(Saved entries)
▼

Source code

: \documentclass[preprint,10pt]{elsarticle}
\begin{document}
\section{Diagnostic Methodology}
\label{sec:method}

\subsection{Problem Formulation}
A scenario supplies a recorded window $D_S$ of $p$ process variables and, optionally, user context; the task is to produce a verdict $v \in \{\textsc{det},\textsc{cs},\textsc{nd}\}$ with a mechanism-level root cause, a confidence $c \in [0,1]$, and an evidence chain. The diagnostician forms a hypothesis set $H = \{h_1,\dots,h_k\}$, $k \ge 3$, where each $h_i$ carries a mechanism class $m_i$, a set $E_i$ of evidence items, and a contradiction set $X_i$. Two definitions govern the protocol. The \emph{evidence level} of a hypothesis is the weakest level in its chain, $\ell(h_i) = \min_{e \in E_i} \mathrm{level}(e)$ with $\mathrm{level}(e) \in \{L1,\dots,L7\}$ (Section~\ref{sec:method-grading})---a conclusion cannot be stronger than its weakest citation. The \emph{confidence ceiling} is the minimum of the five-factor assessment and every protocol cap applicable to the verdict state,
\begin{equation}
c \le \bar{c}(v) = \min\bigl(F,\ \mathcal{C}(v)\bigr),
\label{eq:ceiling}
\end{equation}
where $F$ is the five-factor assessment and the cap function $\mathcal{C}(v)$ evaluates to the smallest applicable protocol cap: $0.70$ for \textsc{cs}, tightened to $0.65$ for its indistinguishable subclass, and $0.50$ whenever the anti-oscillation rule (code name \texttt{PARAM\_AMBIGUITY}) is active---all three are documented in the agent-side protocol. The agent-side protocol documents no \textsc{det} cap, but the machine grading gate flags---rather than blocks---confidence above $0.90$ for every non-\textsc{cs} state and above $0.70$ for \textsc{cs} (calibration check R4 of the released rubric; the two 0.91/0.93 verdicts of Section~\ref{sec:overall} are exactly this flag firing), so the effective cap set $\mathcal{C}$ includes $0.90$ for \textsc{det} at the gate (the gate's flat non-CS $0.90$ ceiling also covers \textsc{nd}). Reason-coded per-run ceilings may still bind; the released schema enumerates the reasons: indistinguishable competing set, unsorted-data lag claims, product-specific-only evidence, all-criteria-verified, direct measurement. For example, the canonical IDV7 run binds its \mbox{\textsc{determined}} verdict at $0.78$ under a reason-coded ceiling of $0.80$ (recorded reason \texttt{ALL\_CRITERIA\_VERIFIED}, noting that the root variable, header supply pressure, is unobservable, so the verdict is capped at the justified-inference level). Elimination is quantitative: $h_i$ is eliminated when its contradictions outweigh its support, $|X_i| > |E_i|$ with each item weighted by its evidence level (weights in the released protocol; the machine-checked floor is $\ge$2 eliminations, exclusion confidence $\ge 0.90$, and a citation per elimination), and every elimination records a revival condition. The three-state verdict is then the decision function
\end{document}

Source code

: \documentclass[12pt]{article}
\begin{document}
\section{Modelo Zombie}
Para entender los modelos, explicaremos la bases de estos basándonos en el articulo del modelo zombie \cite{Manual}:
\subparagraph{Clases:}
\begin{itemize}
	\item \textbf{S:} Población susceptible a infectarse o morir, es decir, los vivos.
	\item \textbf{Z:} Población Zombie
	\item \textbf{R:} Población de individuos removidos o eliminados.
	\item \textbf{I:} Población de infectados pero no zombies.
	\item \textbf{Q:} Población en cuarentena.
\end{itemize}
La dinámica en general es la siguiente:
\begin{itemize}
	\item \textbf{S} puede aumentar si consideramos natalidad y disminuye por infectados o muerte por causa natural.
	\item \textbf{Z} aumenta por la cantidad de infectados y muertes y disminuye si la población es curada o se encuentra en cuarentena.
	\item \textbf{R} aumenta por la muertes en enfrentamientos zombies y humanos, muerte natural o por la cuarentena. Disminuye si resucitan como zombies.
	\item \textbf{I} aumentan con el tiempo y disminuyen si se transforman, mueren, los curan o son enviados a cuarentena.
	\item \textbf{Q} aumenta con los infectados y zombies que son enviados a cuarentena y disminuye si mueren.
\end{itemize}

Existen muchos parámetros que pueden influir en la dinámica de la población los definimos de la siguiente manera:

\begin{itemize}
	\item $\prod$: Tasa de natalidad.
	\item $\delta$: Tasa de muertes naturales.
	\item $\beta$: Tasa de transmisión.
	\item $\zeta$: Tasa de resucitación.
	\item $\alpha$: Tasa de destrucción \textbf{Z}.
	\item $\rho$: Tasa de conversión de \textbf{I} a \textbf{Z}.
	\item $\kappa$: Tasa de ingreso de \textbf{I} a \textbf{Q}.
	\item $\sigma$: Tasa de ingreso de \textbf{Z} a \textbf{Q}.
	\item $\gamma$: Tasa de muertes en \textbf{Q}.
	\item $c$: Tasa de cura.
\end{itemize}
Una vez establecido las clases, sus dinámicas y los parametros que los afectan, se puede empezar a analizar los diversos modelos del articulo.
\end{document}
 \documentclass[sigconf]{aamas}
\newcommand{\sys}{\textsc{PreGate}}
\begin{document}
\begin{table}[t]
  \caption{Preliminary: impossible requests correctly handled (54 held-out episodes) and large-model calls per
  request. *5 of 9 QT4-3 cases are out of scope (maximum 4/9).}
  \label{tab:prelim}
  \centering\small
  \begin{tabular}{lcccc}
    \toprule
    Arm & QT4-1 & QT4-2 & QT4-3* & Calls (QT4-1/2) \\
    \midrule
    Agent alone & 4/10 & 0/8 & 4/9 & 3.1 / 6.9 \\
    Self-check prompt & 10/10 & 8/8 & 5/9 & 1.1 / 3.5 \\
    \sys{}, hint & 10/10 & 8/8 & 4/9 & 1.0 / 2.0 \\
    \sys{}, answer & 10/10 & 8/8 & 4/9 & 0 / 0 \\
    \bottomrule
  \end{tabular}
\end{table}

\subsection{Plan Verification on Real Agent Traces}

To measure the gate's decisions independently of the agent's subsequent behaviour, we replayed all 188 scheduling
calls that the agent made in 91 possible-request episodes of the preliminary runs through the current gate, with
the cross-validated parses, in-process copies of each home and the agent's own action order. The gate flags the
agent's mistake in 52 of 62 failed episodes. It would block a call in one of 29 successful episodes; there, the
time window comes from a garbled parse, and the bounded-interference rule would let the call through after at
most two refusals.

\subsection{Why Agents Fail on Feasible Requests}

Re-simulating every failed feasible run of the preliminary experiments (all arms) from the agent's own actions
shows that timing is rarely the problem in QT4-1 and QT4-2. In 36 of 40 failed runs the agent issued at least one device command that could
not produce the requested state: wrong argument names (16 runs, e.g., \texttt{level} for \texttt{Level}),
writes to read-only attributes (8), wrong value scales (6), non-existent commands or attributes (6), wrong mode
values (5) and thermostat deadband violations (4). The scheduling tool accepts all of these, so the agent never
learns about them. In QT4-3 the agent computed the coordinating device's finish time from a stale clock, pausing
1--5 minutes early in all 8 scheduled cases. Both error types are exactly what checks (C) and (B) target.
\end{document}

▲
▼

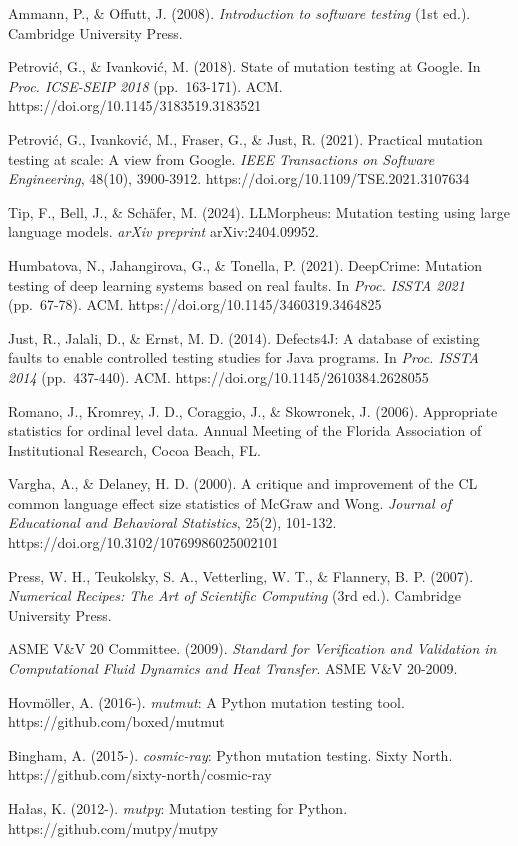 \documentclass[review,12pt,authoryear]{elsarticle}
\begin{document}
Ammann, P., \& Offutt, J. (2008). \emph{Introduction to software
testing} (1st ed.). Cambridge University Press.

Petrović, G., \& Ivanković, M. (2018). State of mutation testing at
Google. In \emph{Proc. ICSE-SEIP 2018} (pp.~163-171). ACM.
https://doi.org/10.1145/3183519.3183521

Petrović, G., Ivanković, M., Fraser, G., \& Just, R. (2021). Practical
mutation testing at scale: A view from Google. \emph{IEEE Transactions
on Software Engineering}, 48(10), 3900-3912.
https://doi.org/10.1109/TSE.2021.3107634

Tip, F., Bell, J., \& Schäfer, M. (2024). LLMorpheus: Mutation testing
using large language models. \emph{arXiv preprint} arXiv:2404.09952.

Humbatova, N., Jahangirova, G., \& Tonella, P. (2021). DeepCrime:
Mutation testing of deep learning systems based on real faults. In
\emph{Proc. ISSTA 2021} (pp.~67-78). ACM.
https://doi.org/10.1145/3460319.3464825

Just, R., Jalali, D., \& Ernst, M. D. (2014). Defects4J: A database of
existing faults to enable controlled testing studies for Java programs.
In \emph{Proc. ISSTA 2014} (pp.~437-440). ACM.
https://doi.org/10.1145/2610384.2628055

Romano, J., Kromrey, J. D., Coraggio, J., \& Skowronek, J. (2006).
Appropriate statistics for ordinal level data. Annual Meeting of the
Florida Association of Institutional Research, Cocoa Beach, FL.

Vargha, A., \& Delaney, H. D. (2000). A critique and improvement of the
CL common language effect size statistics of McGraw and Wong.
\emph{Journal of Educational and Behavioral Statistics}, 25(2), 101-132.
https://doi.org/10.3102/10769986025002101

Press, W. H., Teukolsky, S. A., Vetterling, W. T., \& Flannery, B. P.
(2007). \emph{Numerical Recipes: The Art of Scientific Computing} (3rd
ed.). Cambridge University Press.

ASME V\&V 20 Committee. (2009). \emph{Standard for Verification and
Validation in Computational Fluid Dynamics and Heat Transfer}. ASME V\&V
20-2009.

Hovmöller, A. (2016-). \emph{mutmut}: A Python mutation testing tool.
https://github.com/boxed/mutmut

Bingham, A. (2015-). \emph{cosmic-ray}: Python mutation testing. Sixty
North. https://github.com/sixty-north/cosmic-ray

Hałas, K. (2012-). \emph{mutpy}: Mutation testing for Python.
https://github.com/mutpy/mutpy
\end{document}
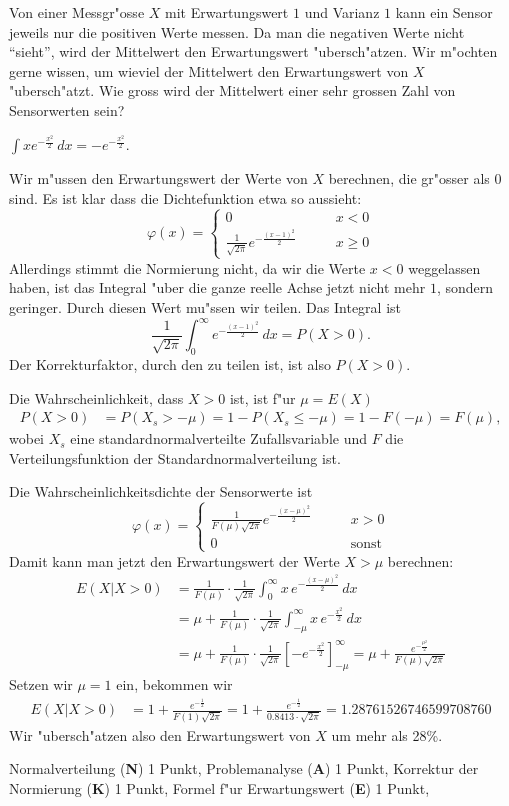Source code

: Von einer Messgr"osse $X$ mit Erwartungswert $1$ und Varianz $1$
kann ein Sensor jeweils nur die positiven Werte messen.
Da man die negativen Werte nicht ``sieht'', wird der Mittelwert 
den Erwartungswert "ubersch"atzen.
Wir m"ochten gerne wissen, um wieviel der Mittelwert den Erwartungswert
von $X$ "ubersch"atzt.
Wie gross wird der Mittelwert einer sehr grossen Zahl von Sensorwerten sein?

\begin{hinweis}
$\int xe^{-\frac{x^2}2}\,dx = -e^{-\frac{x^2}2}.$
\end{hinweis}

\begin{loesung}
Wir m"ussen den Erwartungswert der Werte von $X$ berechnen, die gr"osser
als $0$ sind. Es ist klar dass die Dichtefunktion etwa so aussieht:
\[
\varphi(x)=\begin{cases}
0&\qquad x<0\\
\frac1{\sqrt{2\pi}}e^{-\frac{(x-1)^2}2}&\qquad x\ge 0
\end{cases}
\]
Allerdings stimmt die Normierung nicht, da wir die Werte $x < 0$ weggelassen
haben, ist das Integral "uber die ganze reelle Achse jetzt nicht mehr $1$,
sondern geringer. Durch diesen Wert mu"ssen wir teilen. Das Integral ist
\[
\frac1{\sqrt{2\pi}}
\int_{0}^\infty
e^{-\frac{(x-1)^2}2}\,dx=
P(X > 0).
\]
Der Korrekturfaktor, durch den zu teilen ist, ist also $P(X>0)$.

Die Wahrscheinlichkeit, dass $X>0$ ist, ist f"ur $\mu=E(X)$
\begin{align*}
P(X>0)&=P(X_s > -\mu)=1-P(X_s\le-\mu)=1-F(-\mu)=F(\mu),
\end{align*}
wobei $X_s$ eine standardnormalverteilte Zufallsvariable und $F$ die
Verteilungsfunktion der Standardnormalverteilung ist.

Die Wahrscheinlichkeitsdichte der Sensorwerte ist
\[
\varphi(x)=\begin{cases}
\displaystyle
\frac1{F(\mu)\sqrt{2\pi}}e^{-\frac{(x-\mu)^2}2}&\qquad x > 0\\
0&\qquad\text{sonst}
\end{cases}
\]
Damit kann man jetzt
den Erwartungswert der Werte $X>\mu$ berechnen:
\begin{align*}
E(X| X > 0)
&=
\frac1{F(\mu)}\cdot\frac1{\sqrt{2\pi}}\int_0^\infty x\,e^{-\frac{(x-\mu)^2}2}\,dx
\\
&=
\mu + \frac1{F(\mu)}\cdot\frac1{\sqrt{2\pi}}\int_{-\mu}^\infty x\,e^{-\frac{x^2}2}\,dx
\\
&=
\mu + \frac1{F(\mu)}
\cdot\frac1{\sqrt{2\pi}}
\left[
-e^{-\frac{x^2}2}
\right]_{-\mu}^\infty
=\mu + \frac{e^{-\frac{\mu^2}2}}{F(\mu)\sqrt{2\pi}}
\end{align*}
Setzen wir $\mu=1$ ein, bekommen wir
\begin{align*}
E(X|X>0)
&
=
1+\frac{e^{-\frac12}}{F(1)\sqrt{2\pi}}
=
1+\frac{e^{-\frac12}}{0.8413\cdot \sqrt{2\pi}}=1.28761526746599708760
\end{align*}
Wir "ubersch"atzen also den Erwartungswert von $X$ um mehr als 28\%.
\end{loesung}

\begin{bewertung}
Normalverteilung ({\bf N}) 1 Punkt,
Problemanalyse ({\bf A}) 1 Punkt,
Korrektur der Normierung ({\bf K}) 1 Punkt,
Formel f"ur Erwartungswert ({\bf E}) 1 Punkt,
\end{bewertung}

▲
▼

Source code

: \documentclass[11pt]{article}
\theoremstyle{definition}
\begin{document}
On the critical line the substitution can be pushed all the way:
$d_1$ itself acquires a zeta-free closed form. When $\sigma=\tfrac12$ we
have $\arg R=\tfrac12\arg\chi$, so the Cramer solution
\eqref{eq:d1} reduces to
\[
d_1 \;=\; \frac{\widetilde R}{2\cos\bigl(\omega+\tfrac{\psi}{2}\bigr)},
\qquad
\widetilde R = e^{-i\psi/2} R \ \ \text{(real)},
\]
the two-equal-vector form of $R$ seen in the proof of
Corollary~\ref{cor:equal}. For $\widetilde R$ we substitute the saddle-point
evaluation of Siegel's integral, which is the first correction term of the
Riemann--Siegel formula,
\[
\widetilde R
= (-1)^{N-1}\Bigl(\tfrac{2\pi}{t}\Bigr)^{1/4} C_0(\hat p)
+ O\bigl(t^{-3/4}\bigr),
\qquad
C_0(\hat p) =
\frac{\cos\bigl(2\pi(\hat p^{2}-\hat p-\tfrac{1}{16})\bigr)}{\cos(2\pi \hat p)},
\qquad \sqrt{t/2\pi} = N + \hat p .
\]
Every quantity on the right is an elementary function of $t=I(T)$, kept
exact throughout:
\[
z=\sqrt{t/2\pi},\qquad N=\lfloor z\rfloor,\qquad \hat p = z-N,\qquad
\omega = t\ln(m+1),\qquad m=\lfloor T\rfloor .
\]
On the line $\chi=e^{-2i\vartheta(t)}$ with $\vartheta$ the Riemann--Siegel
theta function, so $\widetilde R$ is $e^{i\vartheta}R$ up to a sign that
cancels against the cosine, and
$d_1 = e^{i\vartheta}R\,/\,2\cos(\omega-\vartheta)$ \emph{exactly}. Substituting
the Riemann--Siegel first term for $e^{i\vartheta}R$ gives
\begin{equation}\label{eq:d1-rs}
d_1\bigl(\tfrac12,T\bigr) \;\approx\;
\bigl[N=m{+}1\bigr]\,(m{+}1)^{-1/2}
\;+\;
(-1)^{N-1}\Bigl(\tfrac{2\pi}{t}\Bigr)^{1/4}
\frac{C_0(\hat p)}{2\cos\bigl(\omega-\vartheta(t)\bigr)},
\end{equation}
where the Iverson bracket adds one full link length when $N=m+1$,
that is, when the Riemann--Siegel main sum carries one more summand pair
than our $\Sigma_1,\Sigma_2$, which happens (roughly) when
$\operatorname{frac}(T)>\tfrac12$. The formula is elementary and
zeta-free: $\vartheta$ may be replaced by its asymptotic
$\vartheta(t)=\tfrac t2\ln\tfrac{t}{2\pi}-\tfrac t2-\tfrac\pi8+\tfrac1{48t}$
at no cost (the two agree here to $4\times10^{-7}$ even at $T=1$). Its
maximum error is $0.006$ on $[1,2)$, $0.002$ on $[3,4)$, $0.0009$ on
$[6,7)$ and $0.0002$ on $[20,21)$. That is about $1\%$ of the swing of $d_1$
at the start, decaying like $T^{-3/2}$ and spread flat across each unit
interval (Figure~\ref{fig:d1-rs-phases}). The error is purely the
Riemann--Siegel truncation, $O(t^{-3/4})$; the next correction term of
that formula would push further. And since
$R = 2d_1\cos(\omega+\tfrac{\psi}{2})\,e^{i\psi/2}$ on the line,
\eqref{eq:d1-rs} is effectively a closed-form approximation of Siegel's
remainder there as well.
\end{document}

▲

Work request -> Find and copy each line above holding "einer".

Response area ->
: Von einer Messgr"osse $X$ mit Erwartungswert $1$ und Varianz $1$
Wie gross wird der Mittelwert einer sehr grossen Zahl von Sensorwerten sein?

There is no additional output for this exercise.